Do you silently struggle with overeating? Do you feel helpless to stop?
Overeating, which is sometimes a symptom of the potentially serious eating disorders binge eating or bulimia, often serves to mask or bury certain feelings that may have seemed dangerous to acknowledge and feel in childhood. In the following paragraphs, you will find ways to gently and methodically peel back the layers that sit atop those buried feelings in order to let overeating fall away rather than be a constant battle of wills.
As with addiction, overeating can seem like a seemingly endless cycle—a semi-unconscious, automatic sort of ritual that has developed over time. See if any of this sound familiar: You sit down for a meal and start eating when, all of a sudden, you seemingly fall into a trance and begin to throw caution to the wind. You can’t seem to stop eating the food in front of you. Perhaps you battle this impulse for a while until you tell yourself, “The heck with it, I’ll be good next time.”

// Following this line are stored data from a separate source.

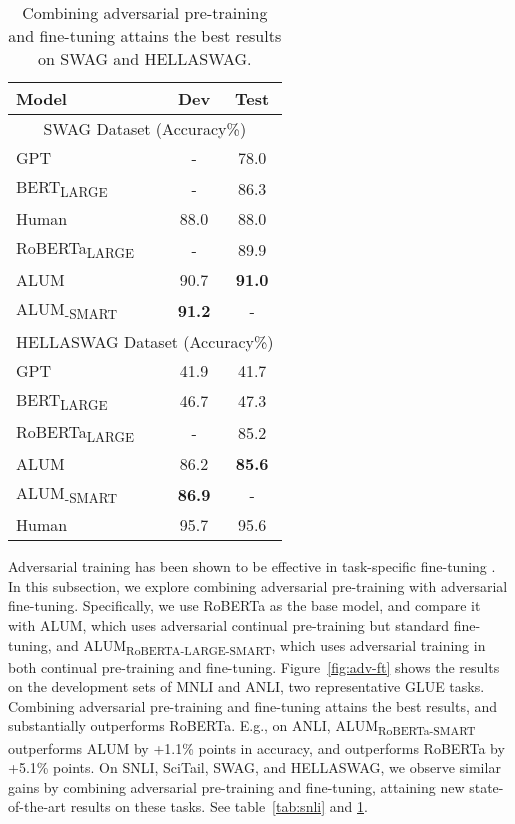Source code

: \documentclass[11pt,a4paper]{article}
\newcommand\DNAME{ALUM}
\newcommand{\robertalarge}{RoBERTa}
\newcommand{\alumrobertalarge}{ALUM}
\begin{document}
\begin{table}[htb!]
	\begin{center}
		\begin{tabular}{@{\hskip1pt}l | c | c @{\hskip1pt}}
	\toprule    
	
	   \bf Model &Dev& Test  \\ \hline 

		\multicolumn{3}{c}{ SWAG Dataset (Accuracy\%)}  \\ \hline 
		GPT \cite{gpt22019} &- & 78.0 \\
		\hline
		BERT\textsubscript{LARGE} \cite{devlin2018bert} &-& 86.3\\ \hline		
		Human\cite{zellers2018swag} & 88.0 &88.0 \\ \hline
		RoBERTa\textsubscript{LARGE} \cite{liu2019roberta} &-& 89.9\\ \hline				
		{\alumrobertalarge{}}&90.7& \textbf{91.0}\\ \hline	
{\alumrobertalarge{}}\textsubscript{-SMART}&\textbf{91.2}& -\\ \hline		
		\hline
		\multicolumn{3}{c}{HELLASWAG Dataset (Accuracy\%)}  \\ \hline 
		GPT \cite{zellers2019hellaswag} &41.9 &41.7 \\ \hline
		BERT\textsubscript{LARGE}\cite{zellers2019hellaswag} &46.7& 47.3\\ \hline		
RoBERTa\textsubscript{LARGE}\cite{liu2019roberta} &-& 85.2\\ \hline		
		{\alumrobertalarge{}} &86.2& \textbf{85.6}\\ \hline
{\alumrobertalarge{}}\textsubscript{-SMART}&\textbf{86.9}& -\\ \hline \hline	
		Human & 95.7 &95.6 \\ 	
		\bottomrule
		\end{tabular}
	\end{center}
	\caption{Combining adversarial pre-training and fine-tuning attains the best results on SWAG and HELLASWAG.}
\label{tab:swag}
\end{table}


Adversarial training has been shown to be effective in task-specific fine-tuning \cite{jiang2019smart, zhu2019freelb}. In this subsection, we explore combining adversarial pre-training with adversarial fine-tuning.  
Specifically, we use \robertalarge{} as the base model, and compare it with \alumrobertalarge{}, which uses adversarial continual pre-training but standard fine-tuning, and 
{\DNAME}\textsubscript{RoBERTA-LARGE-SMART}, which uses adversarial training in both continual pre-training and fine-tuning. 
Figure~\ref{fig:adv-ft} shows the results on the development sets of MNLI and ANLI, two representative GLUE tasks. 
Combining adversarial pre-training and fine-tuning attains the best results, and substantially outperforms \robertalarge{}.
E.g., on ANLI, {\DNAME\textsubscript{RoBERTa-SMART}} outperforms \alumrobertalarge{} by +1.1\% points in accuracy, and outperforms \robertalarge{} by +5.1\% points.
On SNLI, SciTail, SWAG, and HELLASWAG, we observe similar gains by combining adversarial pre-training and fine-tuning, attaining new state-of-the-art results on these tasks. See table~\ref{tab:snli} and \ref{tab:swag}.
 
\end{document}
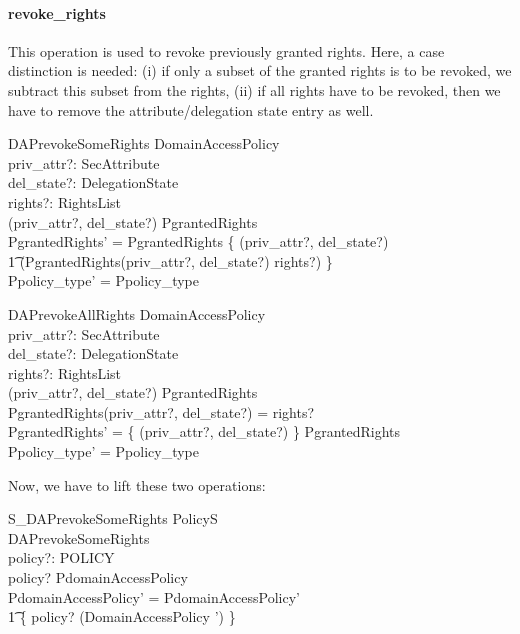 \paragraph{revoke\_rights}
This operation is used to revoke previously granted rights.  Here, a case
distinction is needed: (i) if only a subset of the granted rights is to be
revoked, we subtract this subset from the rights, (ii) if all rights have to be
revoked, then we have to remove the attribute/delegation state entry as well.
\begin{schema}{DAPrevokeSomeRights}
  \Delta DomainAccessPolicy \\
  priv\_attr?: SecAttribute \\
  del\_state?: DelegationState \\
  rights?: RightsList \\
  \where
  (priv\_attr?, del\_state?) \in \dom PgrantedRights \\
  PgrantedRights' = PgrantedRights \oplus \{ (priv\_attr?, del\_state?) \mapsto \\
  \t1 (PgrantedRights(priv\_attr?, del\_state?) \setminus \ran rights?) \} \\
  Ppolicy\_type' = Ppolicy\_type \\
\end{schema}
\begin{schema}{DAPrevokeAllRights}
  \Delta DomainAccessPolicy \\
  priv\_attr?: SecAttribute \\
  del\_state?: DelegationState \\
  rights?: RightsList \\
  \where
  (priv\_attr?, del\_state?) \in \dom PgrantedRights \\
  PgrantedRights(priv\_attr?, del\_state?) = \ran rights? \\
  PgrantedRights' = \{ (priv\_attr?, del\_state?) \} \ndres PgrantedRights \\
  Ppolicy\_type' = Ppolicy\_type \\
\end{schema}
Now, we have to lift these two operations:
\begin{schema}{S\_DAPrevokeSomeRights}
  \Delta PolicyS \\
  DAPrevokeSomeRights \\
  policy?: POLICY \\
  \where  
  policy? \in \dom PdomainAccessPolicy \\
  PdomainAccessPolicy' = PdomainAccessPolicy' \oplus \\
  \t1 \{ policy? \mapsto (\theta DomainAccessPolicy ') \}\\ 
\end{schema}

Afterward, you feel stuffed, ashamed, and resolute that this won’t happen again. As the next meal approaches, you get anxious, feeling pressure to control your intake, and promise yourself that you will do better. And then you go on automatic pilot as the ritual starts over again.
A Biological Dilemma
Overeating is challenging to overcome because, well, you need to eat. It’s extremely difficult to use willpower to stop overeating, as one might attempt to do with smoking or drinking alcohol (non-necessities), and so each meal is a confrontation with a particular kind of beast: the biological need to eat alongside cravings that nip and pull at you to keep eating.
Speaking of biology, both men and women struggle with overeating, and both experience shame associated with what are often gender-specific stigmas. For women, overeating can result in castigation and compromised self-esteem and body image because of the pressure to maintain a certain “ideal” imposed by media and society. For men, the stigma that they aren’t even supposed to have eating issues can mean they may go to great lengths to keep overeating behaviors under wraps.
Stigmas are also problematic because they contribute to a powerful reluctance to seek help.
Psychological Forces
Fueling the overeating are often very strong psychological forces, pulling out all the tricks to make sure you don’t feel your very normal feelings of anxiety, sadness, anger, fear, disappointment, uncertainty, or lack of control. To stop overeating, you may need to confront and accept these feelings, and yet this flies in the face of what many of us learned as a child, in our homes, schools, and on playgrounds: that uncomfortable feelings are unwanted, unacceptable, dangerous, and distressing.
You learned this message either explicitly (if, for instance, your parents or teachers yelled at you to stop crying or screamed at you when you got angry) or implicitly (if you got the sense, unconsciously, that the adults around you were working very hard to hide their own pain).
Working Toward Recovery
To achieve lasting change, it’s important to acknowledge your overeating is a problem, start to be curious about the feelings that exist alongside the cravings to overeat, and develop a practice that can help you uncover the roots of the behavior.
Here are some suggestions on how to curb your overeating habit:
- Acknowledge the issue: Acknowledging that you overeat is a powerful first step, particularly because it is typically a habit that people feel ashamed about or attached to and try to hide, even from themselves.
- Cultivate curiosity: Curiosity is a very different mind-set than the mind-set you typically find with overeating: shame, hiding, and obsession. Cultivating curiosity is a good practice that can open the doors to healing. With each meal, be intentionally curious about how you are feeling, especially as you begin to feel the craving to eat. Bring a cue card, if needed, and set it in front of you to remember to “be curious.”
- Practice awareness: Like curiosity, the practice of being more aware of the ritual of overeating is a revolutionary act because it counters the conditioned pressure to keep it unconscious. Notice your thoughts as they relate to food. Notice the feelings that go along with the thoughts. How do you feel as you sit down to eat? When you’re eating? After each meal? What foods do you crave? Why?
- Go deeper: With this information, you can deepen into the feelings you may have been avoiding up to this point. Psychotherapy and psychoanalysis can be helpful, safe, nonjudgmental environments to think and talk about these things, and to begin to step gently into the tender places where the lost feelings reside.
Because the unconscious messages that your feelings are not OK may have occurred in relationship to your caretakers, the healing of those wounds is most likely to occur within the context of a therapeutic relationship, particularly with a therapist who specializes in eating and food issues. I wish you the best in your endeavor to break the habit of overeating, access and process lost feelings, and feel more satisfied in your life.